* _What is required_
Of the lines below, reproduce exactly those from the line containing "Thus, making this" to the end, including both the first and the last.

* _Dataset excerpts_

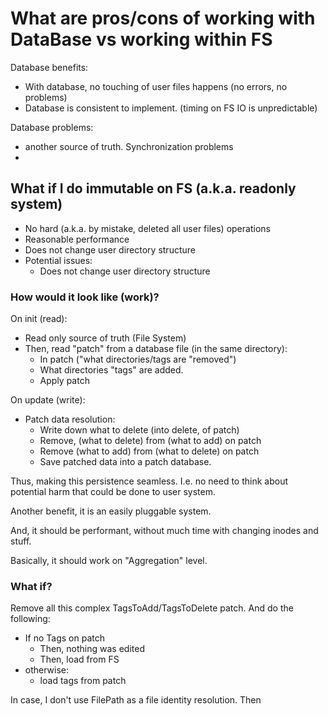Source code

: # What are pros/cons of working with DataBase vs working within FS

Database benefits:
* With database, no touching of user files happens (no errors, no problems)
* Database is consistent to implement. (timing on FS IO is unpredictable)

Database problems:
  * another source of truth. Synchronization problems
  * 
  
## What if I do immutable on FS (a.k.a. readonly system)
* No hard (a.k.a. by mistake, deleted all user files) operations
* Reasonable performance 
* Does not change user directory structure
* Potential issues:
  * Does not change user directory structure
  
### How would it look like (work)? 
On init (read):
* Read only source of truth (File System)
* Then, read "patch" from a database file (in the same directory): 
  * In patch ("what directories/tags are "removed")
  * What directories "tags" are added.
  * Apply patch
  
On update (write):
  * Patch data resolution:
    * Write down what to delete (into delete, of patch)
    * Remove, (what to delete) from (what to add) on patch
    * Remove (what to add) from (what to delete) on patch
    * Save patched data into a patch database.
    
Thus, making this persistence seamless. I.e. no need to think 
about potential harm that could be done to user system. 

Another benefit, it is an easily pluggable system. 

And, it should be performant, without much time with changing inodes and stuff.

Basically, it should work on "Aggregation" level. 

### What if? 

Remove all this complex TagsToAdd/TagsToDelete patch. And do the following:
* If no Tags on patch
  * Then, nothing was edited
  * Then, load from FS
* otherwise:
  * load tags from patch

In case, I don't use FilePath as a file identity resolution. Then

* _Expected output_
Thus, making this persistence seamless. I.e. no need to think 
about potential harm that could be done to user system. 

Another benefit, it is an easily pluggable system. 

And, it should be performant, without much time with changing inodes and stuff.

Basically, it should work on "Aggregation" level. 

### What if? 

Remove all this complex TagsToAdd/TagsToDelete patch. And do the following:
* If no Tags on patch
  * Then, nothing was edited
  * Then, load from FS
* otherwise:
  * load tags from patch

In case, I don't use FilePath as a file identity resolution. Then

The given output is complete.